Each line of the listing below that includes "association" should be reported.

Top of EXERCISE DATA

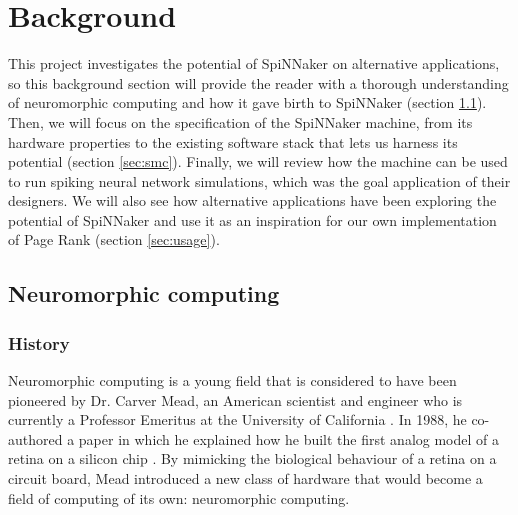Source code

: \section{Background} \label{sec:bg}


This project investigates the potential of SpiNNaker on alternative applications, so this background section will provide the reader with a thorough understanding of neuromorphic computing and how it gave birth to SpiNNaker (section \ref{sec:nmc}). Then, we will focus on the specification of the SpiNNaker machine, from its hardware properties to the existing software stack that lets us harness its potential (section \ref{sec:smc}). Finally, we will review how the machine can be used to run spiking neural network simulations, which was the goal application of their designers. We will also see how alternative applications have been exploring the potential of SpiNNaker and use it as an inspiration for our own implementation of Page Rank (section \ref{sec:usage}).

\subsection{Neuromorphic computing} \label{sec:nmc}

\subsubsection{History}

Neuromorphic computing is a young field that is considered to have been pioneered by Dr. Carver Mead, an American scientist and engineer who is currently a Professor Emeritus at the University of California \cite{mead}. In 1988, he co-authored a paper in which he explained how he built the first analog model of a retina on a silicon chip \cite{retina}. By mimicking the biological behaviour of a retina on a circuit board, Mead introduced a new class of hardware that would become a field of computing of its own: neuromorphic computing. \\

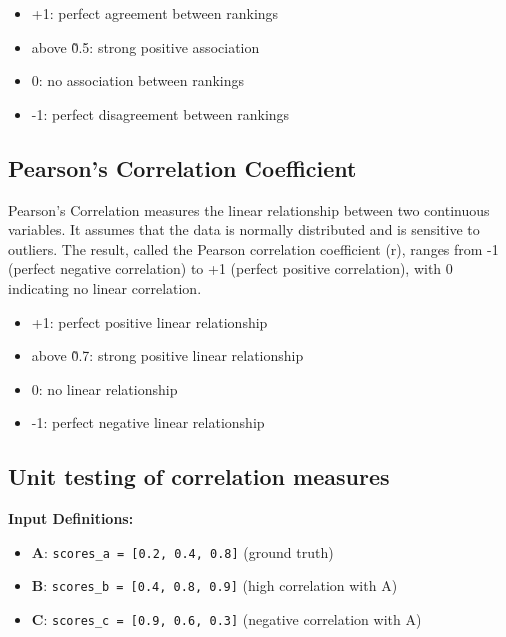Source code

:\begin{itemize}
    \item +1: perfect agreement between rankings
    \item above \~ 0.5: strong positive association
    \item 0: no association between rankings
    \item -1: perfect disagreement between rankings
\end{itemize}

\subsection{Pearson's Correlation Coefficient}\label{pearsons-correlation-coefficient}

Pearson's Correlation measures the linear relationship between two continuous variables. It assumes that the data is normally distributed and is sensitive to outliers. The result, called the Pearson correlation coefficient (r), ranges from -1 (perfect negative correlation) to +1 (perfect positive correlation), with 0 indicating no linear correlation.

\begin{itemize}
    \item +1: perfect positive linear relationship
    \item above \~ 0.7: strong positive linear relationship
    \item 0: no linear relationship
    \item -1: perfect negative linear relationship
\end{itemize}

\subsection{Unit testing of correlation measures}\label{unit-testing-of-correlation-measures}

\textbf{Input Definitions:}
\begin{itemize}
    \item \textbf{A}: \texttt{scores\_a = [0.2, 0.4, 0.8]} (ground truth)
    \item \textbf{B}: \texttt{scores\_b = [0.4, 0.8, 0.9]} (high correlation with A)
    \item \textbf{C}: \texttt{scores\_c = [0.9, 0.6, 0.3]} (negative correlation with A)
\end{itemize}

Bottom of EXERCISE DATA

▶ **TASK SOLUTION**:
    \item above \~ 0.5: strong positive association
    \item 0: no association between rankings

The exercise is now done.